DATASET EXCERPTS -
* * * *

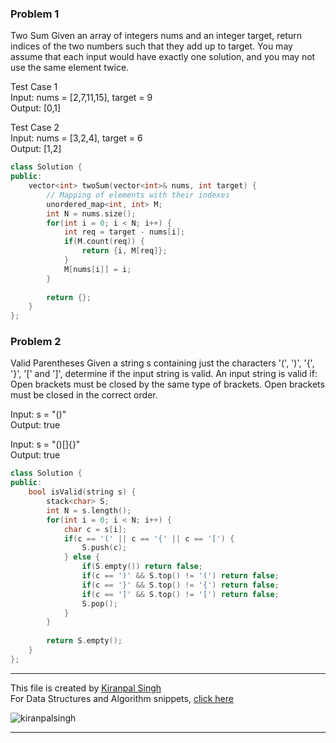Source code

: ### Problem 1
Two Sum
Given an array of integers nums and an integer target, return indices of the two numbers such that they add up to target.
You may assume that each input would have exactly one solution, and you may not use the same element twice.

Test Case 1      
Input: nums = [2,7,11,15], target = 9    
Output: [0,1]    

Test Case 2   
Input: nums = [3,2,4], target = 6     
Output: [1,2]        

```cpp
class Solution {
public:
    vector<int> twoSum(vector<int>& nums, int target) {
        // Mapping of elements with their indexes
        unordered_map<int, int> M;
        int N = nums.size();
        for(int i = 0; i < N; i++) {
            int req = target - nums[i];
            if(M.count(req)) {
                return {i, M[req]};
            }
            M[nums[i]] = i;
        }
        
        return {};
    }
};
```

### Problem 2
Valid Parentheses
Given a string s containing just the characters '(', ')', '{', '}', '[' and ']', determine if the input string is valid.
An input string is valid if:
Open brackets must be closed by the same type of brackets.
Open brackets must be closed in the correct order.

Input: s = "()"   
Output: true       

Input: s = "()[]{}"      
Output: true      

```cpp
class Solution {
public:
    bool isValid(string s) {
        stack<char> S;
        int N = s.length();
        for(int i = 0; i < N; i++) {
            char c = s[i];
            if(c == '(' || c == '{' || c == '[') {
                S.push(c);
            } else {
                if(S.empty()) return false;
                if(c == ')' && S.top() != '(') return false;
                if(c == '}' && S.top() != '{') return false;
                if(c == ']' && S.top() != '[') return false;
                S.pop();
            }
        }
        
        return S.empty();
    }
};
```
---
This file is created by [Kiranpal Singh](https://github.com/kiranpalsingh1806) <br>
For Data Structures and Algorithm snippets, [click here](https://github.com/kiranpalsingh1806/DSA-Code-Snippets) <br>
<p align="left"> <img src="https://komarev.com/ghpvc/?username=kiranpalsingh1806&label=Views&color=blue&style=plastic" alt="kiranpalsingh" /> </p>

---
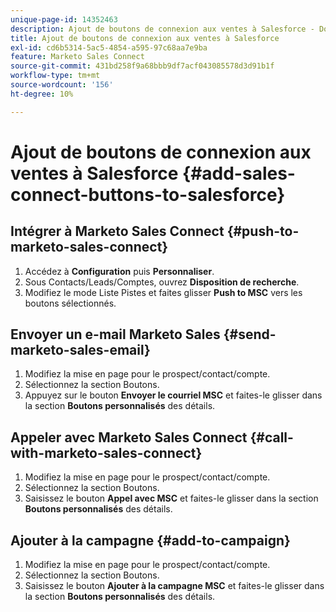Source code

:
 ```yaml
---
unique-page-id: 14352463
description: Ajout de boutons de connexion aux ventes à Salesforce - Documents Marketo - Documentation du produit
title: Ajout de boutons de connexion aux ventes à Salesforce
exl-id: cd6b5314-5ac5-4854-a595-97c68aa7e9ba
feature: Marketo Sales Connect
source-git-commit: 431bd258f9a68bbb9df7acf043085578d3d91b1f
workflow-type: tm+mt
source-wordcount: '156'
ht-degree: 10%

---
```


# Ajout de boutons de connexion aux ventes à Salesforce {#add-sales-connect-buttons-to-salesforce}

## Intégrer à Marketo Sales Connect {#push-to-marketo-sales-connect}

1. Accédez à **Configuration** puis **Personnaliser**.
1. Sous Contacts/Leads/Comptes, ouvrez **Disposition de recherche**.
1. Modifiez le mode Liste Pistes et faites glisser **Push to MSC** vers les boutons sélectionnés.

## Envoyer un e-mail Marketo Sales {#send-marketo-sales-email}

1. Modifiez la mise en page pour le prospect/contact/compte.
1. Sélectionnez la section Boutons.
1. Appuyez sur le bouton **Envoyer le courriel MSC** et faites-le glisser dans la section **Boutons personnalisés** des détails.

## Appeler avec Marketo Sales Connect {#call-with-marketo-sales-connect}

1. Modifiez la mise en page pour le prospect/contact/compte.
1. Sélectionnez la section Boutons.
1. Saisissez le bouton **Appel avec MSC** et faites-le glisser dans la section **Boutons personnalisés** des détails.

## Ajouter à la campagne {#add-to-campaign}

1. Modifiez la mise en page pour le prospect/contact/compte.
1. Sélectionnez la section Boutons.
1. Saisissez le bouton **Ajouter à la campagne MSC** et faites-le glisser dans la section **Boutons personnalisés** des détails.
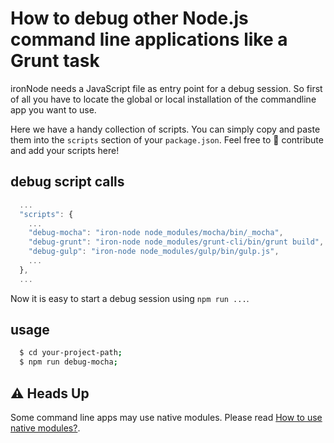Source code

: # How to debug other Node.js command line applications like a Grunt task

ironNode needs a JavaScript file as entry point for a debug session.
So first of all you have to locate the global or local installation of the commandline app you want to use.

Here we have a handy collection of scripts. You can simply copy and paste them into the ```scripts``` section of your ```package.json```. Feel free to :tada: contribute and add your scripts here!

## debug script calls

```javascript
  ...
  "scripts": {
    ...
    "debug-mocha": "iron-node node_modules/mocha/bin/_mocha",
    "debug-grunt": "iron-node node_modules/grunt-cli/bin/grunt build",
    "debug-gulp": "iron-node node_modules/gulp/bin/gulp.js",
    ...
  },
  ...
```

Now it is easy to start a debug session using ```npm run ...```.

## usage

```bash
  $ cd your-project-path;
  $ npm run debug-mocha;
```

## :warning: Heads Up

Some command line apps may use native modules. Please read [How to use native modules?](/docs/NATIVE-MODULES.md).
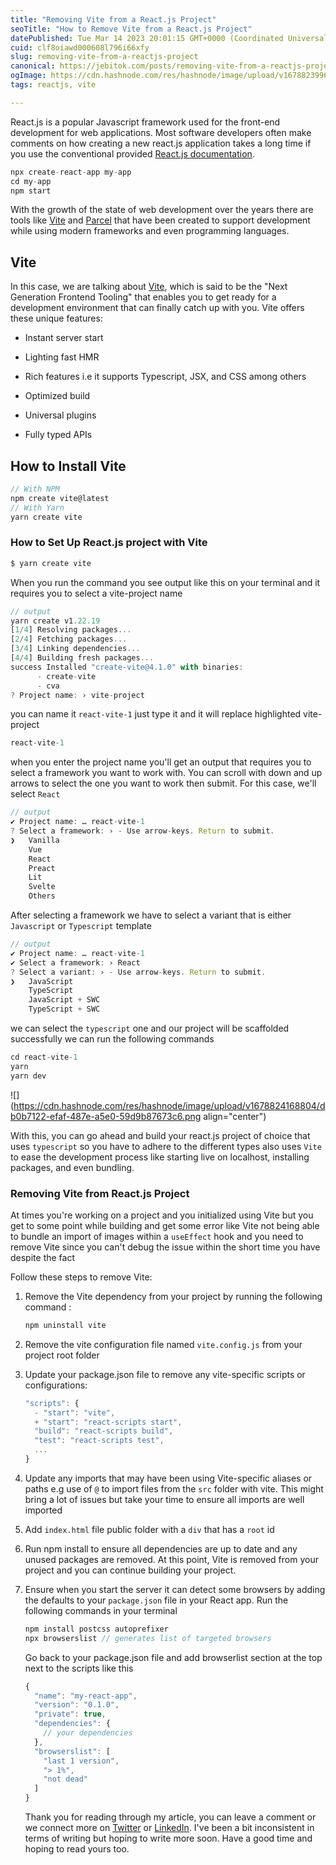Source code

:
 ```yaml
---
title: "Removing Vite from a React.js Project"
seoTitle: "How to Remove Vite from a React.js Project"
datePublished: Tue Mar 14 2023 20:01:15 GMT+0000 (Coordinated Universal Time)
cuid: clf8oiawd000608l796i66xfy
slug: removing-vite-from-a-reactjs-project
canonical: https://jebitok.com/posts/removing-vite-from-a-reactjs-project
ogImage: https://cdn.hashnode.com/res/hashnode/image/upload/v1678823996524/77b4f18b-f048-4c56-b855-2a6a1cacc32d.png
tags: reactjs, vite

---
```


React.js is a popular Javascript framework used for the front-end development for web applications. Most software developers often make comments on how creating a new react.js application takes a long time if you use the conventional provided [React.js documentation](https://beta.reactjs.org/learn/start-a-new-react-project).

```javascript
npx create-react-app my-app
cd my-app
npm start
```

With the growth of the state of web development over the years there are tools like [Vite](https://vitejs.dev/) and [Parcel](https://parceljs.org/getting-started/webapp/) that have been created to support development while using modern frameworks and even programming languages.

## Vite

In this case, we are talking about [Vite](https://vitejs.dev/), which is said to be the "Next Generation Frontend Tooling" that enables you to get ready for a development environment that can finally catch up with you. Vite offers these unique features:

* Instant server start
    
* Lighting fast HMR
    
* Rich features i.e it supports Typescript, JSX, and CSS among others
    
* Optimized build
    
* Universal plugins
    
* Fully typed APIs
    

## How to Install Vite

```javascript
// With NPM
npm create vite@latest
// With Yarn
yarn create vite
```

### How to Set Up React.js project with Vite

```javascript
$ yarn create vite
```

When you run the command you see output like this on your terminal and it requires you to select a vite-project name

```javascript
// output
yarn create v1.22.19
[1/4] Resolving packages...
[2/4] Fetching packages...
[3/4] Linking dependencies...
[4/4] Building fresh packages...
success Installed "create-vite@4.1.0" with binaries:
      - create-vite
      - cva
? Project name: › vite-project
```

you can name it `react-vite-1` just type it and it will replace highlighted vite-project

```javascript
react-vite-1
```

when you enter the project name you'll get an output that requires you to select a framework you want to work with. You can scroll with down and up arrows to select the one you want to work then submit. For this case, we'll select `React`

```javascript
// output
✔ Project name: … react-vite-1
? Select a framework: › - Use arrow-keys. Return to submit.
❯   Vanilla
    Vue
    React
    Preact
    Lit
    Svelte
    Others
```

After selecting a framework we have to select a variant that is either `Javascript` or `Typescript` template

```javascript
// output
✔ Project name: … react-vite-1
✔ Select a framework: › React
? Select a variant: › - Use arrow-keys. Return to submit.
❯   JavaScript
    TypeScript
    JavaScript + SWC
    TypeScript + SWC
```

we can select the `typescript` one and our project will be scaffolded successfully we can run the following commands

```javascript
cd react-vite-1
yarn
yarn dev
```

![](https://cdn.hashnode.com/res/hashnode/image/upload/v1678824168804/db0b7122-efaf-487e-a5e0-59d9b87673c6.png align="center")

With this, you can go ahead and build your react.js project of choice that uses `typescript` so you have to adhere to the different types also uses `Vite` to ease the development process like starting live on localhost, installing packages, and even bundling.

### Removing Vite from React.js Project

At times you're working on a project and you initialized using Vite but you get to some point while building and get some error like Vite not being able to bundle an import of images within a `useEffect` hook and you need to remove Vite since you can't debug the issue within the short time you have despite the fact

Follow these steps to remove Vite:

1. Remove the Vite dependency from your project by running the following command :
    
    ```javascript
    npm uninstall vite
    ```
    
2. Remove the vite configuration file named `vite.config.js` from your project root folder
    
3. Update your package.json file to remove any vite-specific scripts or configurations:
    
    ```javascript
    "scripts": {
      - "start": "vite",
      + "start": "react-scripts start",
      "build": "react-scripts build",
      "test": "react-scripts test",
      ...
    }
    ```
    
4. Update any imports that may have been using Vite-specific aliases or paths e.g use of `@` to import files from the `src` folder with vite. This might bring a lot of issues but take your time to ensure all imports are well imported
    
5. Add `index.html` file public folder with a `div` that has a `root` id
    
6. Run npm install to ensure all dependencies are up to date and any unused packages are removed. At this point, Vite is removed from your project and you can continue building your project.
    
7. Ensure when you start the server it can detect some browsers by adding the defaults to your `package.json` file in your React app. Run the following commands in your terminal
    
    ```javascript
    npm install postcss autoprefixer
    npx browserslist // generates list of targeted browsers 
    ```
    
    Go back to your package.json file and add browserlist section at the top next to the scripts like this
    
    ```javascript
    {
      "name": "my-react-app",
      "version": "0.1.0",
      "private": true,
      "dependencies": {
        // your dependencies
      },
      "browserslist": [
        "last 1 version",
        "> 1%",
        "not dead"
      ]
    }
    ```
    
    Thank you for reading through my article, you can leave a comment or we connect more on [Twitter](https://twitter.com/SharonJebitok) or [LinkedIn](https://www.linkedin.com/in/sharon-jebitok/). I've been a bit inconsistent in terms of writing but hoping to write more soon. Have a good time and hoping to read yours too.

* * * *

Exact repetition is the task: every line from the start of the data to the line with "Test Case 1", inclusive, and none after it, pictures omitted.

SOLUTION FOR THIS EXERCISE -
Source code

: ### Problem 1
Two Sum
Given an array of integers nums and an integer target, return indices of the two numbers such that they add up to target.
You may assume that each input would have exactly one solution, and you may not use the same element twice.

Test Case 1      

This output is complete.